Goldman Sachs, which made headlines in April for slashing its price targets shortly before gold posted its worst one-day percentage drop since 1980, cut its targets once again earlier this week. Goldman now expects the precious metal to end this year at $1,300 per ounce, down from its prior estimate of $1,450. The bank estimates gold will end 2014 at $1,050 per ounce.

Goldman explained, “Medium term, we expect that gold prices will decline further given our U.S. economists’ forecast for improving economic activity and a less accommodative monetary policy stance. Further, with quantitative easing tapering likely to start soon, perhaps even a bit sooner than previously anticipated, we are fast forwarding on our real rate path.” It also added, “Importantly, we continue to expect that continued central bank gold buying will not be sufficient to offset this decline in prices.”

With gold and silver prices reaching new multi-year lows, concerns are starting to rise about miners shutting down production. Mining costs are not falling as fast as bullion prices, and small operations are beginning to struggle with making a profit. Estimates vary, but mining an ounce of gold can cost between $1,100 and $1,300. A reduction in supply is ultimately bullish as it will eventually provide some support to bullion prices.

Sunil Kashyap from Scotia Moccata told CNBC, “At these levels now we are getting very close to the cost of production for a lot of marginal mines. So, it is dangerous in terms of any further decline is going to see product shutdowns. We are coming close to the end of the decline because anything below $1,250 per ounce, you will start hearing about people shutting down mines because they cannot make it enough profit.”

Even large miners are feeling the pain. Barrick Gold, the world’s largest gold producer, plans to cut around 100 office jobs, according to Bloomberg. The reduction represents as much as 30 percent of the company’s total corporate office positions. A spokesman said the move is “part of ongoing efforts to streamline the organization and manage costs in a challenging business environment.” Shares of Barrick Gold are down nearly 60 percent year-to-date.

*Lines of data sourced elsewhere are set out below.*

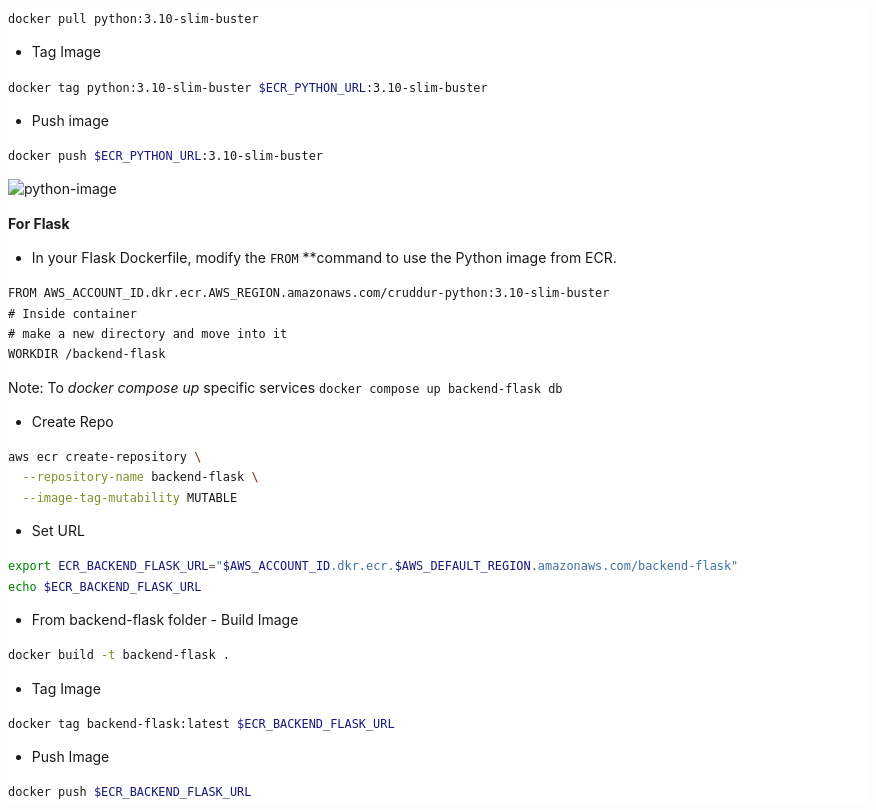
 ```bash
docker pull python:3.10-slim-buster
```

- Tag Image

```bash
docker tag python:3.10-slim-buster $ECR_PYTHON_URL:3.10-slim-buster
```

- Push image

```bash
docker push $ECR_PYTHON_URL:3.10-slim-buster
```

![python-image](media/week6_7/4-python-image.png)

**For Flask**

- In your Flask Dockerfile, modify the `FROM` \*\*command to use the Python image from ECR.

```docker
FROM AWS_ACCOUNT_ID.dkr.ecr.AWS_REGION.amazonaws.com/cruddur-python:3.10-slim-buster
# Inside container
# make a new directory and move into it
WORKDIR /backend-flask
```

Note: To _docker compose up_ specific services `docker compose up backend-flask db`

- Create Repo

```bash
aws ecr create-repository \
  --repository-name backend-flask \
  --image-tag-mutability MUTABLE
```

- Set URL

```bash
export ECR_BACKEND_FLASK_URL="$AWS_ACCOUNT_ID.dkr.ecr.$AWS_DEFAULT_REGION.amazonaws.com/backend-flask"
echo $ECR_BACKEND_FLASK_URL
```

- From backend-flask folder - Build Image

```bash
docker build -t backend-flask .
```

- Tag Image

```bash
docker tag backend-flask:latest $ECR_BACKEND_FLASK_URL
```

- Push Image

```bash
docker push $ECR_BACKEND_FLASK_URL
```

Despite the recent price movement, nothing goes down forever. Some companies and countries see a bright future for gold. Deutsche Bank recently opened its second largest gold storage facility in the world in Singapore — a small Southeast Asian city-state. The facility is capable of holding up to 200 tonnes of gold in order to meet rising demand from wealthy investors that prefer having direct access to physical bullion.

Singapore is already one of the biggest financial hubs in the world, and removed a sales tax on gold last year to boost its share in the global gold market to 10-15 percent, compared to the current 2 percent. JPMorgan Chase – America’s largest bank by assets – also has a new facility in Singapore.

A market consists of buyers and sellers. While it may seem like everyone is selling gold, there is someone on the other end of the trade buying. For example, gold premiums doubled in India this week as demand continues to surge amid declining prices. Meanwhile, billionaire investor Jim Rogers admitted he bought a “little bit” of gold on Wednesday.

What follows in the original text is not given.